20 de outubro de 2010

Por onde andará Jarbas Falópio?

Por mais absurdo que seja, houve um tempo em que a turma do Boteco da Farani acompanhava em peso as desventuras de uma novela. Se não me falha a memória, isso foi lá pelos idos de 1982. Bem, na realidade era uma radionovela. E sua narrativa era discutida entre copos e mais copos de cerveja em todos os cantos do bar pelos alunos de Comunicação da Facha.

Produção da mitológica rádio Fluminense FM, a Maldita, a inusitada novela, totalmente underground, tinha um anti-galã chamado Jarbas Falópio. E o grande barato começava a partir daí, pois se dizia que o narrador Falópio era mais do que um mero personagem. Segundo a lenda, o cara realmente existia.

O nosso herói se arrastava em frangalhos pelas ruas da cidade, abraçado a uma garrafa de vodka, em busca da felicidade. Creio, essa era a espinha dorsal da trama. Amante da boa música, Falópio tinha como trilha sonora de sua tragicômica vida peças de Arrigo Barnabé, Rumo, Beatles, Nélson Cavaquinho, Ramones, Noel Rosa, e por aí vai.

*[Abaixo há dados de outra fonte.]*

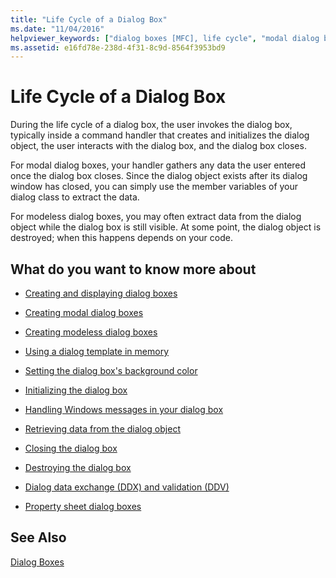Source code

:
 ```yaml
---
title: "Life Cycle of a Dialog Box"
ms.date: "11/04/2016"
helpviewer_keywords: ["dialog boxes [MFC], life cycle", "modal dialog boxes [MFC], life cycle", "modeless dialog boxes [MFC], life cycle", "MFC dialog boxes [MFC], life cycle", "life cycle of dialog boxes [MFC]"]
ms.assetid: e16fd78e-238d-4f31-8c9d-8564f3953bd9
---
```

# Life Cycle of a Dialog Box

During the life cycle of a dialog box, the user invokes the dialog box, typically inside a command handler that creates and initializes the dialog object, the user interacts with the dialog box, and the dialog box closes.

For modal dialog boxes, your handler gathers any data the user entered once the dialog box closes. Since the dialog object exists after its dialog window has closed, you can simply use the member variables of your dialog class to extract the data.

For modeless dialog boxes, you may often extract data from the dialog object while the dialog box is still visible. At some point, the dialog object is destroyed; when this happens depends on your code.

## What do you want to know more about

- [Creating and displaying dialog boxes](../mfc/creating-and-displaying-dialog-boxes.md)

- [Creating modal dialog boxes](../mfc/creating-modal-dialog-boxes.md)

- [Creating modeless dialog boxes](../mfc/creating-modeless-dialog-boxes.md)

- [Using a dialog template in memory](../mfc/using-a-dialog-template-in-memory.md)

- [Setting the dialog box's background color](../mfc/setting-the-dialog-boxs-background-color.md)

- [Initializing the dialog box](../mfc/initializing-the-dialog-box.md)

- [Handling Windows messages in your dialog box](../mfc/handling-windows-messages-in-your-dialog-box.md)

- [Retrieving data from the dialog object](../mfc/retrieving-data-from-the-dialog-object.md)

- [Closing the dialog box](../mfc/closing-the-dialog-box.md)

- [Destroying the dialog box](../mfc/destroying-the-dialog-box.md)

- [Dialog data exchange (DDX) and validation (DDV)](../mfc/dialog-data-exchange-and-validation.md)

- [Property sheet dialog boxes](../mfc/property-sheets-and-property-pages-mfc.md)

## See Also

[Dialog Boxes](../mfc/dialog-boxes.md)

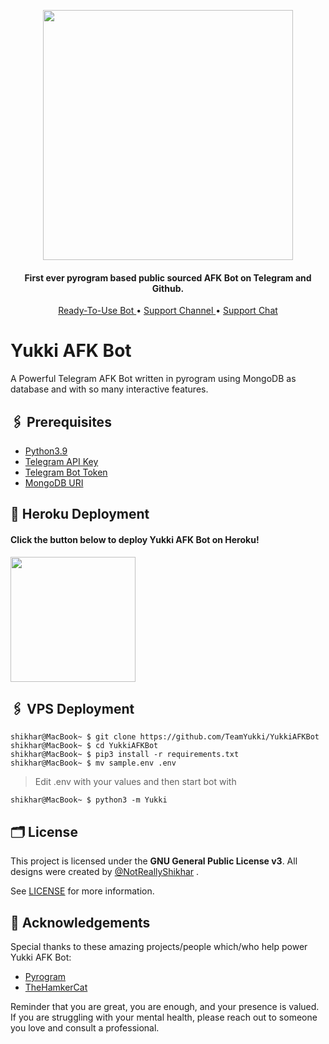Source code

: <p align="center"><a href="https://t.me/ITZVIR99"><img src="https://telegra.ph/file/52e152c4f036384c84ae1.jpg" width="400"></a></p>

<h4 align="center">
    First ever pyrogram based public sourced AFK Bot on Telegram and Github.
</h4>
<p align="center">
    <a href="https://t.me/YukkiAFKBot"> Ready-To-Use Bot </a> •
    <a href="https://t.me/TheYukki"> Support Channel </a> •
    <a href="https://t.me/YukkiSupport"> Support Chat </a> 
</p>
    

# Yukki AFK Bot
A Powerful Telegram AFK Bot written in pyrogram using MongoDB as database and with so many interactive features.

## 🖇 Prerequisites

- [Python3.9](https://www.python.org/downloads/release/python-390/)
- [Telegram API Key](https://docs.pyrogram.org/intro/setup#api-keys)
- [Telegram Bot Token](https://t.me/botfather)
- [MongoDB URI](https://notreallyshikhar.gitbook.io/yukkimusicbot/deployment/mongodb)

## 🚀 Heroku Deployment

<h4>Click the button below to deploy Yukki AFK Bot on Heroku!</h4>    
<a href="https://dashboard.heroku.com/new?template=https://github.com/TeamYukki/YukkiAFKBot"><img src="https://img.shields.io/badge/Deploy%20To%20Heroku-blueviolet?style=for-the-badge&logo=heroku" width="200""/></a>

## 🖇 VPS Deployment

```console
shikhar@MacBook~ $ git clone https://github.com/TeamYukki/YukkiAFKBot
shikhar@MacBook~ $ cd YukkiAFKBot
shikhar@MacBook~ $ pip3 install -r requirements.txt
shikhar@MacBook~ $ mv sample.env .env
```
> Edit .env with your values and then start bot with

```console
shikhar@MacBook~ $ python3 -m Yukki
```

## 🗂 License

This project is licensed under the **GNU General Public License v3**. All designs were created by [@NotReallyShikhar](https://github.com/NotReallyShikhar) .

See [LICENSE](LICENSE) for more information.



## 🥹 Acknowledgements

Special thanks to these amazing projects/people which/who help power Yukki AFK Bot:

- [Pyrogram](https://github.com/pyrogram/pyrogram)
- [TheHamkerCat](https://github.com/TheHamkerCat)

Reminder that you are great, you are enough, and your presence is valued. If you are struggling with your mental health, please reach out to someone you love and consult a professional.
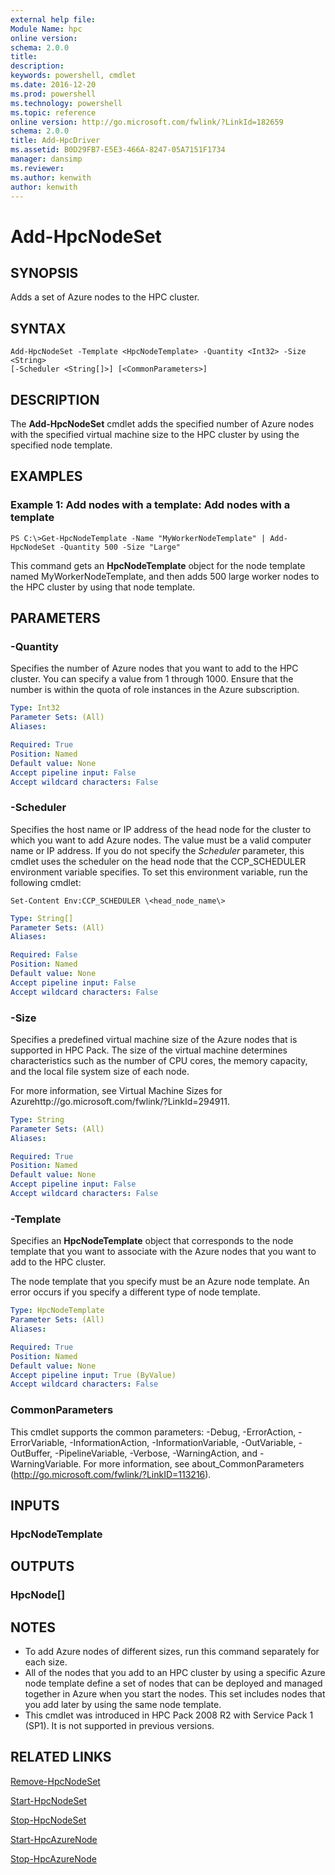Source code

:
 ```yaml
---
external help file:
Module Name: hpc
online version:
schema: 2.0.0
title:
description:
keywords: powershell, cmdlet
ms.date: 2016-12-20
ms.prod: powershell
ms.technology: powershell
ms.topic: reference
online version: http://go.microsoft.com/fwlink/?LinkId=182659
schema: 2.0.0
title: Add-HpcDriver
ms.assetid: B0D29FB7-E5E3-466A-8247-05A7151F1734
manager: dansimp
ms.reviewer:
ms.author: kenwith
author: kenwith
---
```


# Add-HpcNodeSet

## SYNOPSIS
Adds a set of Azure nodes to the HPC cluster.

## SYNTAX

```
Add-HpcNodeSet -Template <HpcNodeTemplate> -Quantity <Int32> -Size <String>
[-Scheduler <String[]>] [<CommonParameters>]
```

## DESCRIPTION
The **Add-HpcNodeSet** cmdlet adds the specified number of Azure nodes with the specified virtual machine size to the HPC cluster by using the specified node template.

## EXAMPLES

### Example 1: Add nodes with a template: Add nodes with a template
```
PS C:\>Get-HpcNodeTemplate -Name "MyWorkerNodeTemplate" | Add-HpcNodeSet -Quantity 500 -Size "Large"
```

This command gets an **HpcNodeTemplate** object for the node template named MyWorkerNodeTemplate, and then adds 500 large worker nodes to the HPC cluster by using that node template.

## PARAMETERS

### -Quantity
Specifies the number of Azure nodes that you want to add to the HPC cluster.
You can specify a value from 1 through 1000.
Ensure that the number is within the quota of role instances in the Azure subscription.

```yaml
Type: Int32
Parameter Sets: (All)
Aliases:

Required: True
Position: Named
Default value: None
Accept pipeline input: False
Accept wildcard characters: False
```

### -Scheduler
Specifies the host name or IP address of the head node for the cluster to which you want to add Azure nodes.
The value must be a valid computer name or IP address.
If you do not specify the *Scheduler* parameter, this cmdlet uses the scheduler on the head node that the CCP_SCHEDULER environment variable specifies.
To set this environment variable, run the following cmdlet:

`Set-Content Env:CCP_SCHEDULER \<head_node_name\>`

```yaml
Type: String[]
Parameter Sets: (All)
Aliases:

Required: False
Position: Named
Default value: None
Accept pipeline input: False
Accept wildcard characters: False
```

### -Size
Specifies a predefined virtual machine size of the Azure nodes that is supported in HPC Pack.
The size of the virtual machine determines characteristics such as the number of CPU cores, the memory capacity, and the local file system size of each node.

For more information, see Virtual Machine Sizes for Azurehttp://go.microsoft.com/fwlink/?LinkId=294911.

```yaml
Type: String
Parameter Sets: (All)
Aliases:

Required: True
Position: Named
Default value: None
Accept pipeline input: False
Accept wildcard characters: False
```

### -Template
Specifies an **HpcNodeTemplate** object that corresponds to the node template that you want to associate with the Azure nodes that you want to add to the HPC cluster.

The node template that you specify must be an Azure node template.
An error occurs if you specify a different type of node template.

```yaml
Type: HpcNodeTemplate
Parameter Sets: (All)
Aliases:

Required: True
Position: Named
Default value: None
Accept pipeline input: True (ByValue)
Accept wildcard characters: False
```

### CommonParameters
This cmdlet supports the common parameters: -Debug, -ErrorAction, -ErrorVariable, -InformationAction, -InformationVariable, -OutVariable, -OutBuffer, -PipelineVariable, -Verbose, -WarningAction, and -WarningVariable. For more information, see about_CommonParameters (http://go.microsoft.com/fwlink/?LinkID=113216).

## INPUTS

### HpcNodeTemplate

## OUTPUTS

### HpcNode[]

## NOTES
* To add Azure nodes of different sizes, run this command separately for each size.
* All of the nodes that you add to an HPC cluster by using a specific Azure node template define a set of nodes that can be deployed and managed together in Azure when you start the nodes. This set includes nodes that you add later by using the same node template.
* This cmdlet was introduced in HPC Pack 2008 R2 with Service Pack 1 (SP1). It is not supported in previous versions.

## RELATED LINKS

[Remove-HpcNodeSet](./Remove-HpcNodeSet.md)

[Start-HpcNodeSet](./Start-HpcNodeSet.md)

[Stop-HpcNodeSet](./Stop-HpcNodeSet.md)

[Start-HpcAzureNode](./Start-HpcAzureNode.md)

[Stop-HpcAzureNode](./Stop-HpcAzureNode.md)
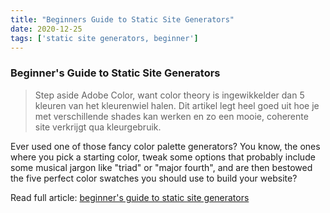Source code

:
 ```yaml
---
title: "Beginners Guide to Static Site Generators"
date: 2020-12-25
tags: ['static site generators, beginner']
---
```

### Beginner's Guide to Static Site Generators

> Step aside Adobe Color, want color theory is ingewikkelder dan 5 kleuren van het kleurenwiel halen. Dit artikel legt heel goed uit hoe je met verschillende shades kan werken en zo een mooie, coherente site verkrijgt qua kleurgebruik.

Ever used one of those fancy color palette generators? You know, the ones where you pick a starting color, tweak some options that probably include some musical jargon like "triad" or "major fourth", and are then bestowed the five perfect color swatches you should use to build your website?

Read full article: [beginner's guide to static site generators](https://bejamas.io/blog/static-site-generators/#eleventy)
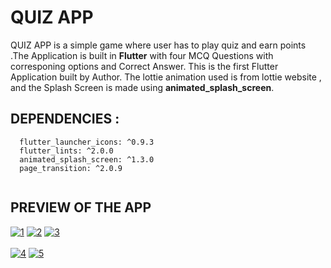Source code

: 
# QUIZ APP

QUIZ APP is a simple game where user has to 
play quiz and earn points .The Application is built in 
**Flutter** with four MCQ Questions with corresponing options and 
Correct Answer.
This is the first Flutter Application built by Author.
The lottie animation used is from lottie website , and the Splash Screen
is made using **animated_splash_screen**.
## DEPENDENCIES :



```
  flutter_launcher_icons: ^0.9.3
  flutter_lints: ^2.0.0
  animated_splash_screen: ^1.3.0
  page_transition: ^2.0.9
  
```
    
## PREVIEW OF THE APP

<a href="https://postimg.cc/9rc2H1xC" target="_blank"><img src="https://i.postimg.cc/9rc2H1xC/1.jpg" alt="1"/></a> <a href="https://postimg.cc/xkND3Zdy" target="_blank"><img src="https://i.postimg.cc/xkND3Zdy/2.jpg" alt="2"/></a> <a href="https://postimg.cc/sMNCSz3g" target="_blank"><img src="https://i.postimg.cc/sMNCSz3g/3.jpg" alt="3"/></a><br/><br/>
<a href="https://postimg.cc/8J88KbJ8" target="_blank"><img src="https://i.postimg.cc/8J88KbJ8/4.jpg" alt="4"/></a> <a href="https://postimg.cc/MnT8vH2L" target="_blank"><img src="https://i.postimg.cc/MnT8vH2L/5.jpg" alt="5"/></a> 
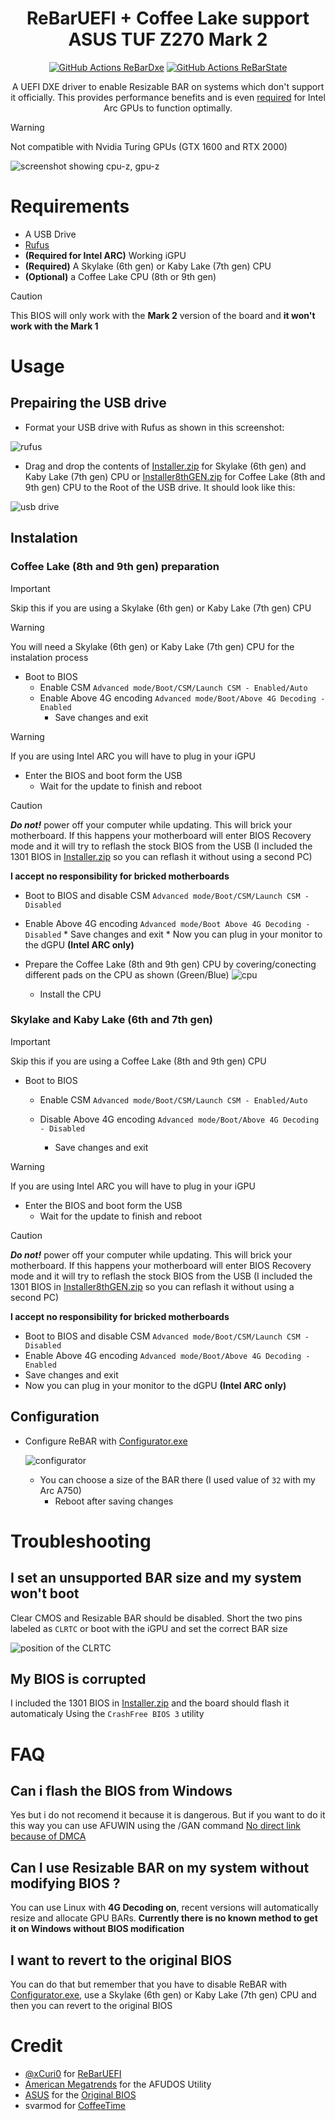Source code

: <h1 align="center">ReBarUEFI + Coffee Lake support ASUS TUF Z270 Mark 2</h1>
<p align="center">
<a href="https://github.com/xCuri0/ReBarUEFI/actions/workflows/ReBarDxe.yml"><img src="https://img.shields.io/github/actions/workflow/status/xCuri0/ReBarUEFI/ReBarDxe.yml?logo=github&label=ReBarDxe&style=flat-square" alt="GitHub Actions ReBarDxe"></a>
<a href="https://github.com/xCuri0/ReBarUEFI/actions/workflows/ReBarState.yml"><img src="https://img.shields.io/github/actions/workflow/status/xCuri0/ReBarUEFI/ReBarState.yml?logo=github&label=ReBarState&style=flat-square" alt="GitHub Actions ReBarState"></a>
</p>
<p align="center">
A UEFI DXE driver to enable Resizable BAR on systems which don't support it officially. This provides performance benefits and is even <a href="https://www.intel.com/content/www/us/en/support/articles/000092416/graphics.html">required</a> for Intel Arc GPUs to function optimally.
</p>

> [!WARNING]
> Not compatible with Nvidia Turing GPUs (GTX 1600 and RTX 2000)


![screenshot showing cpu-z, gpu-z](rebar.png)

# Requirements
*  A USB Drive
*  [Rufus](https://rufus.ie/en/)
* **(Required for Intel ARC)** Working iGPU
* **(Required)** A Skylake (6th gen) or Kaby Lake (7th gen) CPU
* **(Optional)** a Coffee Lake CPU (8th or 9th gen)
> [!CAUTION]
> This BIOS will only work with the **Mark 2** version of the board and **it won't work with the Mark 1**


# Usage
## Prepairing the USB drive
* Format your USB drive with Rufus as shown in this screenshot:


![rufus](rufus.png)

* Drag and drop the contents of [Installer.zip](https://github.com/xtomasnemec/ASUS-TUF-Z270-Mark-2-ReBarUEFI/releases/) for Skylake (6th gen) and Kaby Lake (7th gen) CPU or [Installer8thGEN.zip](https://github.com/xtomasnemec/ASUS-TUF-Z270-Mark-2-ReBarUEFI/releases/) for Coffee Lake (8th and 9th gen) CPU to the Root of the USB drive. It should look like this:

![usb drive](fs.png)

## Instalation

 ### Coffee Lake (8th and 9th gen) preparation
  > [!IMPORTANT]
  > Skip this if you are using a Skylake (6th gen) or Kaby Lake (7th gen) CPU

> [!WARNING]
> You will need a Skylake (6th gen) or Kaby Lake (7th gen) CPU for the instalation process
* Boot to BIOS
    * Enable CSM ```Advanced mode/Boot/CSM/Launch CSM - Enabled/Auto```
    * Enable Above 4G encoding ```Advanced mode/Boot/Above 4G Decoding - Enabled```
      * Save changes and exit
> [!WARNING]
> If you are using Intel ARC you will have to plug in your iGPU
  * Enter the BIOS and boot form the USB
      * Wait for the update to finish and reboot
> [!CAUTION]
> ***Do not!*** power off your computer while updating. This will brick your motherboard. If this happens your motherboard will enter BIOS Recovery mode and it will try to reflash the stock BIOS from the USB (I included the 1301 BIOS in [Installer.zip](https://github.com/xtomasnemec/ASUS-TUF-Z270-Mark-2-ReBarUEFI/releases/) so you can reflash it without using a second PC)
>
> **I accept no responsibility for bricked motherboards**

  * Boot to BIOS and disable CSM ```Advanced mode/Boot/CSM/Launch CSM - Disabled```
* Enable Above 4G encoding ```Advanced mode/Boot Above 4G Decoding - Disabled```
      * Save changes and exit
      * Now you can plug in your monitor to the dGPU **(Intel ARC only)**
   
* Prepare the Coffee Lake (8th and 9th gen) CPU by covering/conecting different pads on the CPU as shown (Green/Blue)
      ![cpu](pinwork_map.png)
  * Install the CPU

### Skylake and Kaby Lake (6th and 7th gen)
  > [!IMPORTANT]
  > Skip this if you are using a Coffee Lake (8th and 9th gen) CPU
  * Boot to BIOS
    * Enable CSM ```Advanced mode/Boot/CSM/Launch CSM - Enabled/Auto```
    * Disable Above 4G encoding ```Advanced mode/Boot/Above 4G Decoding - Disabled```
      
      * Save changes and exit
> [!WARNING]
> If you are using Intel ARC you will have to plug in your iGPU
  * Enter the BIOS and boot form the USB
      * Wait for the update to finish and reboot
> [!CAUTION]
> ***Do not!*** power off your computer while updating. This will brick your motherboard. If this happens your motherboard will enter BIOS Recovery mode and it will try to reflash the stock BIOS from the USB (I included the 1301 BIOS in [Installer8thGEN.zip](https://github.com/xtomasnemec/ASUS-TUF-Z270-Mark-2-ReBarUEFI/releases/) so you can reflash it without using a second PC)
>
> **I accept no responsibility for bricked motherboards**

  * Boot to BIOS and disable CSM ```Advanced mode/Boot/CSM/Launch CSM - Disabled```
* Enable Above 4G encoding ```Advanced mode/Boot/Above 4G Decoding - Enabled```     
 * Save changes and exit
 * Now you can plug in your monitor to the dGPU **(Intel ARC only)**

## Configuration
  * Configure ReBAR with [Configurator.exe](https://github.com/xtomasnemec/ASUS-TUF-Z270-Mark-2-ReBarUEFI/releases)

    ![configurator](configurator.png)
    
     * You can choose a size of the BAR there (I used value of ```32``` with my Arc A750)
        * Reboot after saving changes
   
# Troubleshooting
## I set an unsupported BAR size and my system won't boot
Clear CMOS and Resizable BAR should be disabled. Short the two pins labeled as ```CLRTC``` or boot with the iGPU and set the correct BAR size

![position of the CLRTC](reset.png)

## My BIOS is corrupted
I included the 1301 BIOS in [Installer.zip](https://github.com/xtomasnemec/ASUS-TUF-Z270-Mark-2-ReBarUEFI/releases/) and the board should flash it automaticaly Using the ```CrashFree BIOS 3``` utility

# FAQ

## Can i flash the BIOS from Windows
Yes but i do not recomend it because it is dangerous. But if you want to do it this way you can use AFUWIN using the /GAN command [No direct link because of DMCA](https://letmegooglethat.com/?q=AMI+Aptio+IV+BIOS+Tool+v3.05.04+archive.org)

## Can I use Resizable BAR on my system without modifying BIOS ?
You can use Linux with **4G Decoding on**, recent versions will automatically resize and allocate GPU BARs. **Currently there is no known method to get it on Windows without BIOS modification**

## I want to revert to the original BIOS
You can do that but remember that you have to disable ReBAR with [Configurator.exe](https://github.com/xtomasnemec/ASUS-TUF-Z270-Mark-2-ReBarUEFI/releases), use a Skylake (6th gen) or Kaby Lake (7th gen) CPU and then you can revert to the original BIOS

# Credit
* [@xCuri0](https://github.com/xCuri0) for [ReBarUEFI](https://github.com/xCuri0/ReBarUEFI)
* [American Megatrends](https://www.ami.com/) for the AFUDOS Utility
* [ASUS](https://www.asus.com/) for the [Original BIOS](https://www.asus.com/in/supportonly/tuf%20z270%20mark%202/helpdesk_bios/)
* svarmod for [CoffeeTime](https://mega.nz/folder/4oRViKSI#nn-8ZRHBa6_PDwNLzgubNA)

O astro da Maldita não tinha a maldade de uma Odete Roitman nem a bondade dos dalits globais, mas tinha o charme de um galã às avessas. Digamos, um Tom Waits tupiniquim. Acusado de reacionário, afogado no álcool e outros ingredientes, o moribundo anti-herói sucumbiu no tempo e no espaço junto com a antológica Fluminense. Ninguém sabe propriamente como acabou aquela historia, mas isso é mero detalhe.

O inegável é que as narrações de Falópio marcaram e influenciaram uma geração de jornalistas. Bem, antes que haja protestos dos intelectuais de plantão, pelo menos a turma do Boteco da Farani ficou marcada.

Enfim, todo esse relato é para anunciar que o imponderável aconteceu dia desses. Caminhava eu pelo calçadão de Copacabana quando me sentei para apreciar o mar no banco monumental de Drummond. Quando cheguei já havia um cidadão sentado ali, à direita. Camisa social, óculos fundo de garrafa, cabelo engomadinho com gel e um jurássico walkman nos ouvidos.

Pediu-me um cigarro, acendi um paiero e estendi para ele. E logo puxou um papo interessantíssimo que ia do samba de raiz ao rock progressivo. Lá pelas tantas descobri que a figura era nada mais nada menos que Jarbas Falópio. Não era lenda, o cara realmente existe. E mais, é um dos meus novos consultores musicais. Pudera, a viagem sonora do sujeito é tão louca quanto a novela radiofônica da saudosa Fluminense.

Ali mesmo, naquela hora, ele ouvia a única parceria dos cúmplices Jards Macalé e Moreira da Silva. Contou-me que “Tira os óculos e recolhe o homem” narra um episódio verídico ocorrido com os dois na década de 70, quando Macalé foi enquadrado num quarto de hotel em Vitória (ES), sendo levado para uma delegacia. Melhor do que contar é ouvir o samba de breque de Macalé e Kid Moringueira, crônica publicável nos melhores pasquins da cidade.


Manto Costa


[Tira os óculos e recolhe o homem - Jards Macalé, Moreira da Silva]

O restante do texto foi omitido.